Andy Arens, Itasca SWCD manager and water plan coordinator, checks on the rain gardens and sediment traps, which reduce how much sediment (and the pollutants it carries) enters Trout Lake.

Project Details

PARTNERS: City of Coleraine, Mississippi Headwaters Board, Technical Service Area 8, Vandyke Elementary School, Trout Lake Association, the Blandin Foundation

FUNDING: Grant and matching funds include the following:
$351,000 BWSR Clean Water Fund grant
$80,000 Coleraine’s expected cash contribution
$10,000 Mississippi Headwaters Board contribution
$5,000 Blandin Foundation grant
$1,200 Trout Lake Association contribution to date

MISSISSIPPI HEADWATERS BOARD: The Mississippi Headwaters Board’s BWSR Clean Water Fund-backed stormwater retrofit analysis study of Mississippi River cities included Coleraine.

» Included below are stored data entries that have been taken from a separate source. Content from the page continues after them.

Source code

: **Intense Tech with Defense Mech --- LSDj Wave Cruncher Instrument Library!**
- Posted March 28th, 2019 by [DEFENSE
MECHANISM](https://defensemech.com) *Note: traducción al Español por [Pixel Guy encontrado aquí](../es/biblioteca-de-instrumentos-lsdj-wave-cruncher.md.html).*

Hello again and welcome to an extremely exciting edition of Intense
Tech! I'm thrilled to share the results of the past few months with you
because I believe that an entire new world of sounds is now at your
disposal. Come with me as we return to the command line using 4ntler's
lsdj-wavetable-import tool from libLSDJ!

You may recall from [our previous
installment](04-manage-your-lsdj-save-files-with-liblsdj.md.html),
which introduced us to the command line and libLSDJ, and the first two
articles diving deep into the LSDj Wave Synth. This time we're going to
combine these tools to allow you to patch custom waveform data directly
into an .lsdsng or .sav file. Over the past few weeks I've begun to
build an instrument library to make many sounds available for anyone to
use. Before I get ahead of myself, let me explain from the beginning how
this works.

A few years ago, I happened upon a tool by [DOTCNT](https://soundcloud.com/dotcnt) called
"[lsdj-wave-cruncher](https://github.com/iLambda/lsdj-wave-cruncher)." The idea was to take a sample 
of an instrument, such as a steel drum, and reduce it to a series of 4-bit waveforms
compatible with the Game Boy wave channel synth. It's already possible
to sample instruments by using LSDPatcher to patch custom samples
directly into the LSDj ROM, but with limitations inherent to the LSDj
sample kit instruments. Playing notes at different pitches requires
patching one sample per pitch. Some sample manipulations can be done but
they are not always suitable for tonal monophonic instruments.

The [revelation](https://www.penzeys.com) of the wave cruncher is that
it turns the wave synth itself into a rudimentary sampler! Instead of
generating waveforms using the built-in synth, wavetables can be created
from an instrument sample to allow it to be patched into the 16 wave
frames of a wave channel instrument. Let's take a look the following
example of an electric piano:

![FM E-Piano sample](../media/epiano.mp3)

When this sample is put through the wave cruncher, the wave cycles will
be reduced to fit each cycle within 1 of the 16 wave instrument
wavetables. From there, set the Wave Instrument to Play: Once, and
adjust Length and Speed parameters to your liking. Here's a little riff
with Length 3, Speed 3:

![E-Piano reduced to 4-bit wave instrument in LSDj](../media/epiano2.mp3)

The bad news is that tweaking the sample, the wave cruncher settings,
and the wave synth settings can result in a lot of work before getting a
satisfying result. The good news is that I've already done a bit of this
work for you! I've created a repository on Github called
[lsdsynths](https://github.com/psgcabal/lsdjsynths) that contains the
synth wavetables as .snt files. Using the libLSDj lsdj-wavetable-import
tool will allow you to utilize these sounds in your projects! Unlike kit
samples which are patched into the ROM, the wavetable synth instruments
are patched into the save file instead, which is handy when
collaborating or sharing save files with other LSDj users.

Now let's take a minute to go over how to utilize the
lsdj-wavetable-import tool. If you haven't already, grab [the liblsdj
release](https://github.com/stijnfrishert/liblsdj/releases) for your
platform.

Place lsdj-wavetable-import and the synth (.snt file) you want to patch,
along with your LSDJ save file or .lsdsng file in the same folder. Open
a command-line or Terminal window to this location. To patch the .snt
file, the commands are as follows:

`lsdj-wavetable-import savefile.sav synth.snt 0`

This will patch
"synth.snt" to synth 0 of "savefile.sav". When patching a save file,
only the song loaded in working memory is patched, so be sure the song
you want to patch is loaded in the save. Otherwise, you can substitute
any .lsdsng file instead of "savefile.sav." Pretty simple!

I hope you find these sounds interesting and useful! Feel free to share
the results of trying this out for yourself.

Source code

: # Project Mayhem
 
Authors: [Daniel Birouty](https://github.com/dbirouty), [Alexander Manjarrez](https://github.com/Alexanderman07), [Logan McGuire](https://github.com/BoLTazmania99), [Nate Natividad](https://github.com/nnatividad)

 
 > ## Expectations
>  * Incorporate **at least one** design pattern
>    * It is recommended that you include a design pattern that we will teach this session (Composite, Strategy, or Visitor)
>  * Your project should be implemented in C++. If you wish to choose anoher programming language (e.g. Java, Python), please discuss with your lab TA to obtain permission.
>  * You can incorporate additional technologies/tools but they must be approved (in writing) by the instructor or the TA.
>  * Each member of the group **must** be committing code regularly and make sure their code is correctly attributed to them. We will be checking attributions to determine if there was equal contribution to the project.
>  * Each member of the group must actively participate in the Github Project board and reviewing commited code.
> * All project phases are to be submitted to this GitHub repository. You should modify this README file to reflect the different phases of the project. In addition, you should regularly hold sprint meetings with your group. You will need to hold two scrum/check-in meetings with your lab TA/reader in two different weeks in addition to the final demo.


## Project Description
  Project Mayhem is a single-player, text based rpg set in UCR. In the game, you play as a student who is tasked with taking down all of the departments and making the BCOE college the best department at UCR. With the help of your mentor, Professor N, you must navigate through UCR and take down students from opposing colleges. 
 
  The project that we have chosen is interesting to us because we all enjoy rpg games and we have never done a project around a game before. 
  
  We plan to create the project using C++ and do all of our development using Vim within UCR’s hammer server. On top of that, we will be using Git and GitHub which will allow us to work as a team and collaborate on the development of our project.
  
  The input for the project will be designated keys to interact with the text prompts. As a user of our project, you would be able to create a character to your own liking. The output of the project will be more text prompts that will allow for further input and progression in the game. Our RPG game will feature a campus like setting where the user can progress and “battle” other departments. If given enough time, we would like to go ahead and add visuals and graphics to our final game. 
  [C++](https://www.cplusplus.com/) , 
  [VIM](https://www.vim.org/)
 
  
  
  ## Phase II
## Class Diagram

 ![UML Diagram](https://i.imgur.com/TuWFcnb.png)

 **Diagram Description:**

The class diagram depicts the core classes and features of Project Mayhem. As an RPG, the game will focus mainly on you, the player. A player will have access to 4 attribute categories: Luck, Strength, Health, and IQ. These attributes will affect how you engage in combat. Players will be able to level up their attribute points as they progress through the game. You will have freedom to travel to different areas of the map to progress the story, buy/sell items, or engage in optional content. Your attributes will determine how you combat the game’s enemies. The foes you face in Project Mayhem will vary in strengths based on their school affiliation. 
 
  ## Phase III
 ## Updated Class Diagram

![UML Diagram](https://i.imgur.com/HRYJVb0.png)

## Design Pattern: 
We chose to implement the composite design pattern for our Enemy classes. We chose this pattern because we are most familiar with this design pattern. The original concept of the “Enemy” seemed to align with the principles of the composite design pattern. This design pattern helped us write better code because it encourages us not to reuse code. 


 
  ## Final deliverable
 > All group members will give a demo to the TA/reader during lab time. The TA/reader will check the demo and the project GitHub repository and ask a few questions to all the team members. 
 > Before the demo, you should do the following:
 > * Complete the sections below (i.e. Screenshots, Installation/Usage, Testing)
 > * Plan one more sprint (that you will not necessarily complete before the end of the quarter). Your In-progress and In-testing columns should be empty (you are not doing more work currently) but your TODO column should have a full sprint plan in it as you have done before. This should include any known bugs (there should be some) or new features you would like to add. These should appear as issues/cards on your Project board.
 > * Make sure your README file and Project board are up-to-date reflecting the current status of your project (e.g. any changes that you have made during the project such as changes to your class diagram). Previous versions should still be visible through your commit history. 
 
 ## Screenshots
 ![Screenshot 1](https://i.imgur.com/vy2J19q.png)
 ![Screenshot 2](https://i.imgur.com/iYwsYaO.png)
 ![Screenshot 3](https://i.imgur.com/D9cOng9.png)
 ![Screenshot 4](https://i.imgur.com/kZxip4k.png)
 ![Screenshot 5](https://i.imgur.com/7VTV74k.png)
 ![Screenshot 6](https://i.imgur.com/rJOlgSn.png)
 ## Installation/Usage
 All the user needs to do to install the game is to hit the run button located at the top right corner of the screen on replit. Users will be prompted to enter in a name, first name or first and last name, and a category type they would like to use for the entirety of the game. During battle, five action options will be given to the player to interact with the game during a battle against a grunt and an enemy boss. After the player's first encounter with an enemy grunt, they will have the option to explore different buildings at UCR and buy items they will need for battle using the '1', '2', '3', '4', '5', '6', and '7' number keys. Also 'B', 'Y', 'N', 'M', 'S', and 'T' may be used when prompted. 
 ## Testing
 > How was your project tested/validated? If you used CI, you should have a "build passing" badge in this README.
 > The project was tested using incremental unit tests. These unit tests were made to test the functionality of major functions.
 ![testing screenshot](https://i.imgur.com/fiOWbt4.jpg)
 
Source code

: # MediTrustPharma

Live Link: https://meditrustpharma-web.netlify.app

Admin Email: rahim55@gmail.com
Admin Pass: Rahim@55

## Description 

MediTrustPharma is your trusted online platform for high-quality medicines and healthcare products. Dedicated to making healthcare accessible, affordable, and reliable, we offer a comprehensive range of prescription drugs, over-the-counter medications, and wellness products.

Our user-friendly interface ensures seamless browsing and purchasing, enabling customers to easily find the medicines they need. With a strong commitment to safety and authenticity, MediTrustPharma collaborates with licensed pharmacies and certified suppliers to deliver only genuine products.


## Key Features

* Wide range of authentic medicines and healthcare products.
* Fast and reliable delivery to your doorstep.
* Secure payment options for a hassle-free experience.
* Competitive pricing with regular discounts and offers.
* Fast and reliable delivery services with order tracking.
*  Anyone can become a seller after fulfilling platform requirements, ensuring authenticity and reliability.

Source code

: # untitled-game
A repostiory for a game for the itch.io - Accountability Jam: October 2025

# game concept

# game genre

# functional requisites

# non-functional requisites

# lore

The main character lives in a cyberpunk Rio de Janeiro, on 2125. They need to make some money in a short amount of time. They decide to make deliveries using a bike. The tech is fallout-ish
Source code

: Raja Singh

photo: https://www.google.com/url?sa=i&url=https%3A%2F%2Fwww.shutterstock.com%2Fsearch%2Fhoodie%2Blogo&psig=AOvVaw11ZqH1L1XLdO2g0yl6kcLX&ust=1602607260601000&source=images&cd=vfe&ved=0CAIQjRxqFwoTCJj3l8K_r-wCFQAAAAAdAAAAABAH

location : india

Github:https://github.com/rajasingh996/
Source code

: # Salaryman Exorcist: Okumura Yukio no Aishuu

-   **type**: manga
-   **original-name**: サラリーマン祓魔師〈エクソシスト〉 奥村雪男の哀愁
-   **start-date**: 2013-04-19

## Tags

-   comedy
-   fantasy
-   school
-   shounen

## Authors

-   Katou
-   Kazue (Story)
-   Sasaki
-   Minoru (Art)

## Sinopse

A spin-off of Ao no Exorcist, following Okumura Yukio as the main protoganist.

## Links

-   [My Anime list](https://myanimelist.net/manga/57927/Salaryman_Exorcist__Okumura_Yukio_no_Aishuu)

That analysis led to Itasca SWCD’s current Trout Lake-focused projects. In 2020, MHB contributed $10,000 to the Itasca SWCD for engineering that explored pollution prevention practices related to the Trout Lake stormwater enhancement project.

TECHNICAL SERVICE AREA 8: Engineer Bill Westerberg was involved in design. Project Facilitator Beth Hippert led educational outreach.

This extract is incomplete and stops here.